- **EXERCISE OBJECTIVE**: Write out again the entries from the first line to the line that includes "- apibase(optional): String, 設定apibase.json", keeping both of those lines.

- **DATA IN THIS EXERCISE**:

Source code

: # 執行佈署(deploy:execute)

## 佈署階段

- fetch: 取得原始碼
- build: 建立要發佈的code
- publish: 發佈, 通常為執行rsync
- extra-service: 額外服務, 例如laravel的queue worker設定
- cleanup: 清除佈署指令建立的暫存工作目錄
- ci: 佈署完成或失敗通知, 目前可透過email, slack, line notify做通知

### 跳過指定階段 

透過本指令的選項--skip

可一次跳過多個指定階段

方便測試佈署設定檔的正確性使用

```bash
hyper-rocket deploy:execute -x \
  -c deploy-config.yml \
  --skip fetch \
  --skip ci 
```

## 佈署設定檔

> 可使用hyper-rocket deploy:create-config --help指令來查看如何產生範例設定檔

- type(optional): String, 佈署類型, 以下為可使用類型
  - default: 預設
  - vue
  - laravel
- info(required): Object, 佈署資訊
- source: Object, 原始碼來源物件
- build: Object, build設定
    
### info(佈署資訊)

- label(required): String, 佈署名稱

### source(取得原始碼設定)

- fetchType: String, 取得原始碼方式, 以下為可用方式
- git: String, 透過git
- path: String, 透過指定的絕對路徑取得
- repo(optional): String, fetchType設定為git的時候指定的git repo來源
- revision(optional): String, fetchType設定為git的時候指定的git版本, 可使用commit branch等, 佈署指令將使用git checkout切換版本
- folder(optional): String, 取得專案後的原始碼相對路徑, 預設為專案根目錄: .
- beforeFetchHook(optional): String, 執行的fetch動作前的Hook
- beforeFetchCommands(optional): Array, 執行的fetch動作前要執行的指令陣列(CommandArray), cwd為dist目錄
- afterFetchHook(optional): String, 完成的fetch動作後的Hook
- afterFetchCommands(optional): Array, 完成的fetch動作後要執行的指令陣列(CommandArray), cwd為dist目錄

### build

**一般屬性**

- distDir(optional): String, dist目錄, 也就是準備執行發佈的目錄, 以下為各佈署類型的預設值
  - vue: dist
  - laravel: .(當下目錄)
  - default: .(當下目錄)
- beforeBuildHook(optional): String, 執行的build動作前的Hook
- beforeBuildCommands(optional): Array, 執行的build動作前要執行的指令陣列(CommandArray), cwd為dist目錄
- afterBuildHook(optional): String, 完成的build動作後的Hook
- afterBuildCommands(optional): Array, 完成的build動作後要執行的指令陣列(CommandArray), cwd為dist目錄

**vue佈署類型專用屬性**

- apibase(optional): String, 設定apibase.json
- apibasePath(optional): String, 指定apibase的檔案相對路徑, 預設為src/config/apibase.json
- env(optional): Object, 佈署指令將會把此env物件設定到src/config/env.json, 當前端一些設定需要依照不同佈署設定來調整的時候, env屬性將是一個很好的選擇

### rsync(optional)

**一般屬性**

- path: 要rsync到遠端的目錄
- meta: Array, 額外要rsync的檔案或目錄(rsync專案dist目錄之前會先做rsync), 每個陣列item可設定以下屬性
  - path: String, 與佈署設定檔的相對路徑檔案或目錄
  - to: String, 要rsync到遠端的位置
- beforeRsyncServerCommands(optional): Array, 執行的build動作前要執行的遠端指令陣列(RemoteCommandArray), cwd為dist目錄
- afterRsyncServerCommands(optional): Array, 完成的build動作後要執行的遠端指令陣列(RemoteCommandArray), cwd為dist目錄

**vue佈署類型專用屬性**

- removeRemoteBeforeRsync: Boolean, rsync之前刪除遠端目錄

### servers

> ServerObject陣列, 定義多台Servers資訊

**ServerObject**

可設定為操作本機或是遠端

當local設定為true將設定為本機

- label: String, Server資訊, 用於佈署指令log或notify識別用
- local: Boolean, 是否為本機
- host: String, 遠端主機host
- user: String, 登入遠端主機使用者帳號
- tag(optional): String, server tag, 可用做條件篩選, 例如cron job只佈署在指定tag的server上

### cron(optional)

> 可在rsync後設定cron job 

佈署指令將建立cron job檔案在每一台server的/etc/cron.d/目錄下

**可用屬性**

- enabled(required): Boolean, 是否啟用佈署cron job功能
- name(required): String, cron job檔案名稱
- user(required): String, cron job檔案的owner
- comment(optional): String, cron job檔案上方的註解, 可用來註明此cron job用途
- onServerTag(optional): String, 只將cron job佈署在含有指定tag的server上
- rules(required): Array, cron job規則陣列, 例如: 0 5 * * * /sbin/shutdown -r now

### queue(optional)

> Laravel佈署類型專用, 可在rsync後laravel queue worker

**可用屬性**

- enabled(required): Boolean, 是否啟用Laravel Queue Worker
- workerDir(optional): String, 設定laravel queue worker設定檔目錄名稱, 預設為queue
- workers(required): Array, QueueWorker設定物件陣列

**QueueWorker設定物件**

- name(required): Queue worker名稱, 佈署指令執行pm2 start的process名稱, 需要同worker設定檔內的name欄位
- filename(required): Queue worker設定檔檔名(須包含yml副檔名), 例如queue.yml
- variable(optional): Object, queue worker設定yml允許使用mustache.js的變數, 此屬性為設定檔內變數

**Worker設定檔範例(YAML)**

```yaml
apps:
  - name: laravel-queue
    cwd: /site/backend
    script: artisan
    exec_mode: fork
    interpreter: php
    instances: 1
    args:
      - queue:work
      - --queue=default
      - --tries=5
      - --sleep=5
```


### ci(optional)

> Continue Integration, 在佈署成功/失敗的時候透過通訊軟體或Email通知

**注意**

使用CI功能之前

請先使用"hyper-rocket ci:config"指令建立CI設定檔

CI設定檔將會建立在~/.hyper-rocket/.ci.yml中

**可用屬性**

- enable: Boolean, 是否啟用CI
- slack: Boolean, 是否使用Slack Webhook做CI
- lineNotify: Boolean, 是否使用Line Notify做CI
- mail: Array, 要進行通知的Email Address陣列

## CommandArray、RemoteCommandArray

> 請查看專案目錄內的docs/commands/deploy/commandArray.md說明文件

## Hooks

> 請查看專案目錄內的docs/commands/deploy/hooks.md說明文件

- **WRITTEN REPLY**:
Source code

: # 執行佈署(deploy:execute)

## 佈署階段

- fetch: 取得原始碼
- build: 建立要發佈的code
- publish: 發佈, 通常為執行rsync
- extra-service: 額外服務, 例如laravel的queue worker設定
- cleanup: 清除佈署指令建立的暫存工作目錄
- ci: 佈署完成或失敗通知, 目前可透過email, slack, line notify做通知

### 跳過指定階段 

透過本指令的選項--skip

可一次跳過多個指定階段

方便測試佈署設定檔的正確性使用

```bash
hyper-rocket deploy:execute -x \
  -c deploy-config.yml \
  --skip fetch \
  --skip ci 
```

## 佈署設定檔

> 可使用hyper-rocket deploy:create-config --help指令來查看如何產生範例設定檔

- type(optional): String, 佈署類型, 以下為可使用類型
  - default: 預設
  - vue
  - laravel
- info(required): Object, 佈署資訊
- source: Object, 原始碼來源物件
- build: Object, build設定
    
### info(佈署資訊)

- label(required): String, 佈署名稱

### source(取得原始碼設定)

- fetchType: String, 取得原始碼方式, 以下為可用方式
- git: String, 透過git
- path: String, 透過指定的絕對路徑取得
- repo(optional): String, fetchType設定為git的時候指定的git repo來源
- revision(optional): String, fetchType設定為git的時候指定的git版本, 可使用commit branch等, 佈署指令將使用git checkout切換版本
- folder(optional): String, 取得專案後的原始碼相對路徑, 預設為專案根目錄: .
- beforeFetchHook(optional): String, 執行的fetch動作前的Hook
- beforeFetchCommands(optional): Array, 執行的fetch動作前要執行的指令陣列(CommandArray), cwd為dist目錄
- afterFetchHook(optional): String, 完成的fetch動作後的Hook
- afterFetchCommands(optional): Array, 完成的fetch動作後要執行的指令陣列(CommandArray), cwd為dist目錄

### build

**一般屬性**

- distDir(optional): String, dist目錄, 也就是準備執行發佈的目錄, 以下為各佈署類型的預設值
  - vue: dist
  - laravel: .(當下目錄)
  - default: .(當下目錄)
- beforeBuildHook(optional): String, 執行的build動作前的Hook
- beforeBuildCommands(optional): Array, 執行的build動作前要執行的指令陣列(CommandArray), cwd為dist目錄
- afterBuildHook(optional): String, 完成的build動作後的Hook
- afterBuildCommands(optional): Array, 完成的build動作後要執行的指令陣列(CommandArray), cwd為dist目錄

**vue佈署類型專用屬性**

- apibase(optional): String, 設定apibase.json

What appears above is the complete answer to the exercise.